Richemont is going after a string of counterfeiters selling fake Chloé and Cartier products through eBay and Alibaba with a multimillion-dollar lawsuit.

Compagnie Financière Richemont SA sued a “network” of unidentified Chinese counterfeiters in Illinois federal court, accusing them of operating various stores hosted by eBay and Alibaba selling knockoffs of some of its most well-known luxury brands, including Chloé, Cartier and Van Cleef & Arpels.

All of the brands hold dozens of various trademarks protecting their names and related imagery going back decades.

Richemont said the counterfeiters are thought to be “an interrelated group working in active concert” to manufacture and sell fake products targeted at consumers in the U.S. The company noted that online counterfeiters “are estimated to receive tens of millions of visits per year and to generate over $135 billion in annual online sales.”
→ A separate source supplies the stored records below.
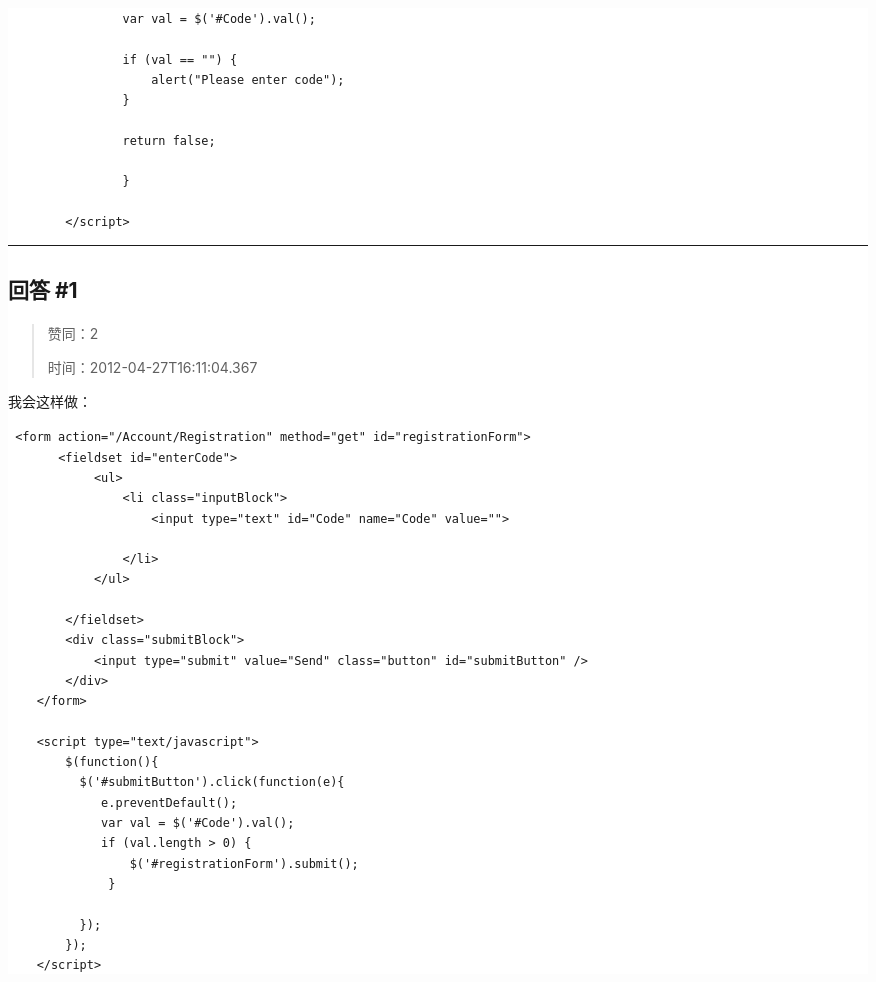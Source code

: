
 ```
                var val = $('#Code').val();

                if (val == "") {
                    alert("Please enter code");
                }

                return false;

                }

        </script> 
```

* * *

## 回答 #1

> 赞同：2
> 
> 时间：2012-04-27T16:11:04.367

我会这样做：

```
 <form action="/Account/Registration" method="get" id="registrationForm">
       <fieldset id="enterCode">
            <ul>
                <li class="inputBlock">
                    <input type="text" id="Code" name="Code" value="">

                </li>
            </ul>

        </fieldset>
        <div class="submitBlock">
            <input type="submit" value="Send" class="button" id="submitButton" />
        </div>
    </form>

    <script type="text/javascript">
        $(function(){
          $('#submitButton').click(function(e){ 
             e.preventDefault();
             var val = $('#Code').val();
             if (val.length > 0) {
                 $('#registrationForm').submit();
              }

          });
        });
    </script> 
```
Richemont also took issue with many of the stores holding themselves out as authorized retailers through the offer of customer service and the “indicia of authenticity and security” associated with genuine retailers, like payment logos, brand imagery and search engine optimization making use of brand names.

As is typical in these sweeping infringement cases, however, identification of the individuals or entities actually operating the stores is difficult to come by. Richemont’s head of digital intellectual property Richard Graham, told the court that the defendants “go to great lengths to conceal their identities.”

While online registration forms for the stores are often not entirely filled out or completed with “randomly typed letters,” Graham noted that counterfeit operators also created web sites and marketplace accounts on multiple platforms selling the same products.

“Such defendant Internet store registration patterns are one of many common tactics used by the defendants to conceal their identities, the full scope and inner workings of their counterfeiting operation, and to avoid being shut down,” Graham added.

Nevertheless, the Swiss luxury operator is seeking damages of at least $2 million per infringing item, which could easily equal damages in excess of $100 million.

Richemont is one of many fashion companies to methodically go after online counterfeiters through the courts. Over the past few months LVMH has gone after social media savvy watch counterfeiters, Chanel and Adidas have launched suits worth a combined $249 million, Louis Vuitton in July nabbed a $23 million judgment against counterfeiters and Gucci in April won $9 million in a similar suit.